Paper CANINE Pre-training an Efficient Tokenization-Free Encoder for Language Representation

We’ve seen some ideas on remedy the vocabulary burden from modern large models with hashing tricks like PARDO/PQRNN. But all of them still require some level of tokenization up-front where text is broken into hashable & somehow meaningful chunks/subwords.

Model

In this paper, CANINE makes it more generic by applying character/code-point level hash embeddings and block-wise self-attention – focusing on locality of characters since they don’t really have long dependency – and strided convolutions to down-size the sequence length (\(\frac{2048}{4}\rightarrow{512}\)).

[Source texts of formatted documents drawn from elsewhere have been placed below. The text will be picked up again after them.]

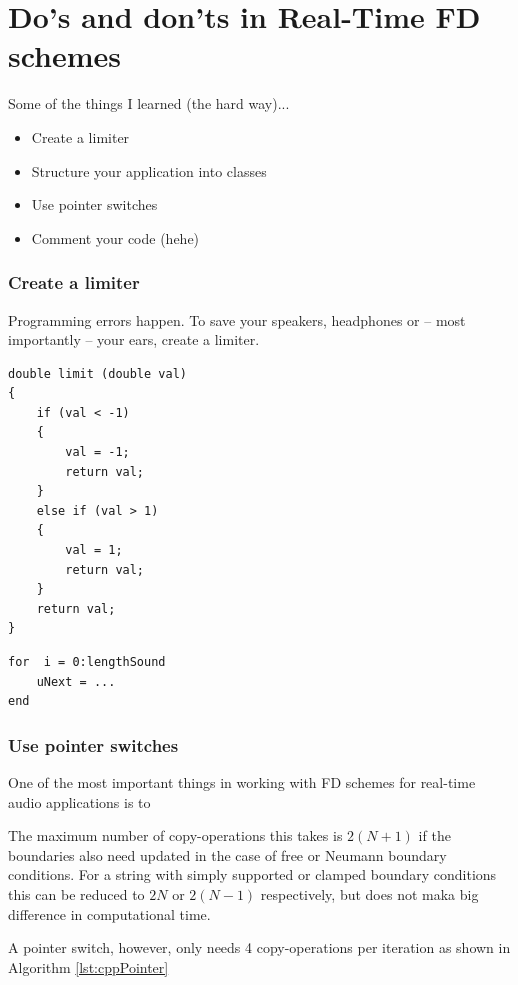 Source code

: \section{Do's and don'ts in Real-Time FD schemes}
Some of the things I learned (the hard way)...
\begin{itemize}
    \item Create a limiter
    \item Structure your application into classes 
    \item Use pointer switches
    \item Comment your code (hehe)
\end{itemize}

\subsubsection{Create a limiter}
Programming errors happen. To save your speakers, headphones or -- most importantly -- your ears, create a limiter. 

\setlstCpp
\begin{lstlisting}
double limit (double val)
{
    if (val < -1)
    {
        val = -1;
        return val;
    }
    else if (val > 1)
    {
        val = 1;
        return val;
    }
    return val;
}
\end{lstlisting}

\setlstMAT
\begin{lstlisting}
for  i = 0:lengthSound
    uNext = ...
end
\end{lstlisting}

\subsubsection{Use pointer switches}
One of the most important things in working with FD schemes for real-time audio applications is to 

The maximum number of copy-operations this takes is $2(N+1)$ if the boundaries also need updated in the case of free or Neumann boundary conditions. For a string with simply supported or clamped boundary conditions this can be reduced to $2N$ or $2(N-1)$ respectively, but does not maka big difference in computational time. 

A pointer switch, however, only needs 4 copy-operations per iteration as shown in Algorithm \ref{lst:cppPointer}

Above-mentioned architecture is sufficient for classification, but for sequence generation tasks, they concatenate the attended character embeddings (word/subword-level information) with down-sampled hidden embeddings (contextual information) and apply another round of convolution and transformer decoder layer to generate characters sequentially.

Loss

  • Whitespace-bounded Span masking and prediction: they mask several spans of characters and ask the model to predict characters within each span.
  • Subword span masking and prediction: instead of using whitespace to find spans, they can fall back to subword (presumably generated by something else like Sentencepiece)

Thoughts

It is a neat extension to what people are already doing with hash embeddings but at the end of the day, if we were ever to build an ultimate multilingual model, CANINE probably still need more parameters at convolution layers and longer sequence length, and potentially more data to compensate learning from scratch.